Secondo tema del breve libro di Edith Stein: " nel suo corso su natura e spirito Husserl aveva detto che un mondo oggettivo esterno può essere sperimentato solo da diversi soggetti in rapporto tra loro, cioè da una molteplicità di individui conoscenti che stiano fra loro in rapporto di scambievole comprensione. Perciò l'esperienza di altri individui sarebbe presupposta alla conoscenza del mondo esterno. Husserl …..chiamò questa esperienza Einfùhlung, ma non si pronunciò relativamente ad essa. Questa era la lacuna che doveva essere colmata". Il radicale "fùhl", in tedesco, rimanda al contatto e dunque alla relazione E' la relazione che sta al centro del pensiero di Husserl come è riassunto da E Stein.
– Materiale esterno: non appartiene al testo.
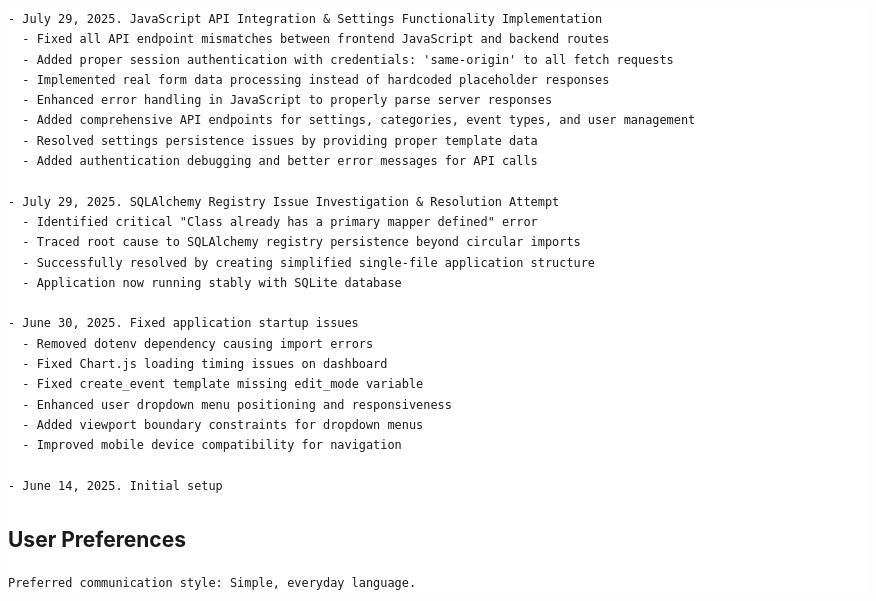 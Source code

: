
 ```
- July 29, 2025. JavaScript API Integration & Settings Functionality Implementation
  - Fixed all API endpoint mismatches between frontend JavaScript and backend routes
  - Added proper session authentication with credentials: 'same-origin' to all fetch requests
  - Implemented real form data processing instead of hardcoded placeholder responses
  - Enhanced error handling in JavaScript to properly parse server responses
  - Added comprehensive API endpoints for settings, categories, event types, and user management
  - Resolved settings persistence issues by providing proper template data
  - Added authentication debugging and better error messages for API calls

- July 29, 2025. SQLAlchemy Registry Issue Investigation & Resolution Attempt
  - Identified critical "Class already has a primary mapper defined" error
  - Traced root cause to SQLAlchemy registry persistence beyond circular imports
  - Successfully resolved by creating simplified single-file application structure
  - Application now running stably with SQLite database
  
- June 30, 2025. Fixed application startup issues
  - Removed dotenv dependency causing import errors
  - Fixed Chart.js loading timing issues on dashboard
  - Fixed create_event template missing edit_mode variable
  - Enhanced user dropdown menu positioning and responsiveness
  - Added viewport boundary constraints for dropdown menus
  - Improved mobile device compatibility for navigation
  
- June 14, 2025. Initial setup
```

## User Preferences

```
Preferred communication style: Simple, everyday language.
```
Relazione plurilaterale; e in effetti, questo breve resoconto è proprio una miniera di "relazioni", La "Einfùhlung" è la modalità del rapportarsi all'altro, "introducendosi" in esso. Ecco tutto il problema; come è possibile introdursi "dentro" all'altro, senza fargli violenza? Che cosa faccio, quando mi immedesimo nell'altro, se non mettermi al suo posto? In quanle punto, quando mi relazioni con l'altro, io prendo il posto dell'altro? Ma, è mai possibile prendere il posto dell'altro se , esso, in quanto "mondo oggettivo esterno" può essere sperimentato solo in un insieme di relazioni, e dunque non posso mai rapportarmi all'altro da solo? Ma se è così, non è "scandaloso" che Edith Stein si sia chiusa in un convento? Forse che , allora, la sua "conversione" nascondeva una 2sconfessione" del suo "maestro"? Un "pessimismo", la portò in clausura? Che cosa ci aiuta a leggere, qui, il "ritratto" giovanile? Ritorniamo alle parole di Karol Woytila. Allora comprendiamo che, in effetti, Edith Stein non "tradì" mai il "ritratto", la giovinezza. Allora nel "ritratto" dovremo leggere i segni di una "scandalosa" santità. Le opere dei "giovani" E Stein e K woytila, insieme al Dorian Gray, ci aspettano.

 

Roberto Borghesi

 

* Titolo dell'ultima raccolta di poesie dello "scandaloso" Pier Paolo Pisolini.